=== Begin Enclosure ===
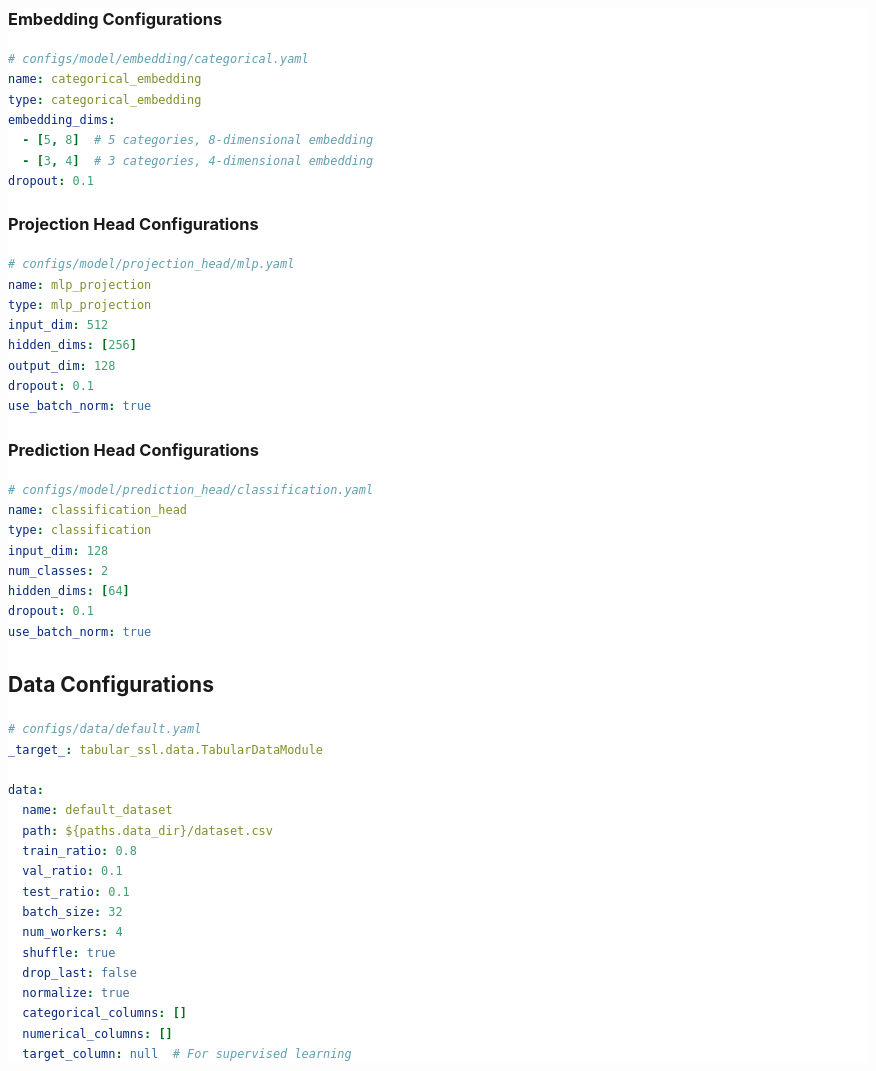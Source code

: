 ### Embedding Configurations

```yaml
# configs/model/embedding/categorical.yaml
name: categorical_embedding
type: categorical_embedding
embedding_dims:
  - [5, 8]  # 5 categories, 8-dimensional embedding
  - [3, 4]  # 3 categories, 4-dimensional embedding
dropout: 0.1
```

### Projection Head Configurations

```yaml
# configs/model/projection_head/mlp.yaml
name: mlp_projection
type: mlp_projection
input_dim: 512
hidden_dims: [256]
output_dim: 128
dropout: 0.1
use_batch_norm: true
```

### Prediction Head Configurations

```yaml
# configs/model/prediction_head/classification.yaml
name: classification_head
type: classification
input_dim: 128
num_classes: 2
hidden_dims: [64]
dropout: 0.1
use_batch_norm: true
```

## Data Configurations

```yaml
# configs/data/default.yaml
_target_: tabular_ssl.data.TabularDataModule

data:
  name: default_dataset
  path: ${paths.data_dir}/dataset.csv
  train_ratio: 0.8
  val_ratio: 0.1
  test_ratio: 0.1
  batch_size: 32
  num_workers: 4
  shuffle: true
  drop_last: false
  normalize: true
  categorical_columns: []
  numerical_columns: []
  target_column: null  # For supervised learning
```
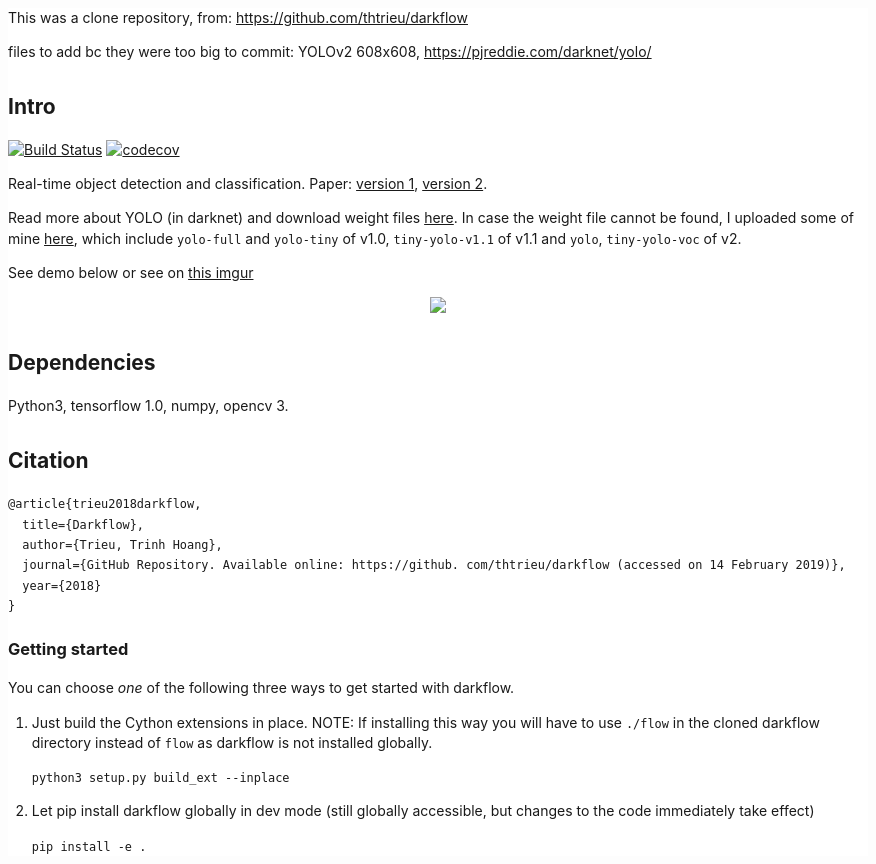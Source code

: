 This was a clone repository, from: https://github.com/thtrieu/darkflow

files to add bc they were too big to commit:
YOLOv2 608x608, https://pjreddie.com/darknet/yolo/

## Intro

[![Build Status](https://travis-ci.org/thtrieu/darkflow.svg?branch=master)](https://travis-ci.org/thtrieu/darkflow) [![codecov](https://codecov.io/gh/thtrieu/darkflow/branch/master/graph/badge.svg)](https://codecov.io/gh/thtrieu/darkflow)

Real-time object detection and classification. Paper: [version 1](https://arxiv.org/pdf/1506.02640.pdf), [version 2](https://arxiv.org/pdf/1612.08242.pdf).

Read more about YOLO (in darknet) and download weight files [here](http://pjreddie.com/darknet/yolo/). In case the weight file cannot be found, I uploaded some of mine [here](https://drive.google.com/drive/folders/0B1tW_VtY7onidEwyQ2FtQVplWEU), which include `yolo-full` and `yolo-tiny` of v1.0, `tiny-yolo-v1.1` of v1.1 and `yolo`, `tiny-yolo-voc` of v2.


See demo below or see on [this imgur](http://i.imgur.com/EyZZKAA.gif)

<p align="center"> <img src="demo.gif"/> </p>

## Dependencies

Python3, tensorflow 1.0, numpy, opencv 3.

## Citation

```
@article{trieu2018darkflow,
  title={Darkflow},
  author={Trieu, Trinh Hoang},
  journal={GitHub Repository. Available online: https://github. com/thtrieu/darkflow (accessed on 14 February 2019)},
  year={2018}
}
```

### Getting started

You can choose _one_ of the following three ways to get started with darkflow.

1. Just build the Cython extensions in place. NOTE: If installing this way you will have to use `./flow` in the cloned darkflow directory instead of `flow` as darkflow is not installed globally.
    ```
    python3 setup.py build_ext --inplace
    ```

2. Let pip install darkflow globally in dev mode (still globally accessible, but changes to the code immediately take effect)
    ```
    pip install -e .
    ```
=== End Enclosure ===
**Task instructions:** Look through the entries above and list every line containing "type".

**Task solution:**
type: categorical_embedding
type: mlp_projection
type: classification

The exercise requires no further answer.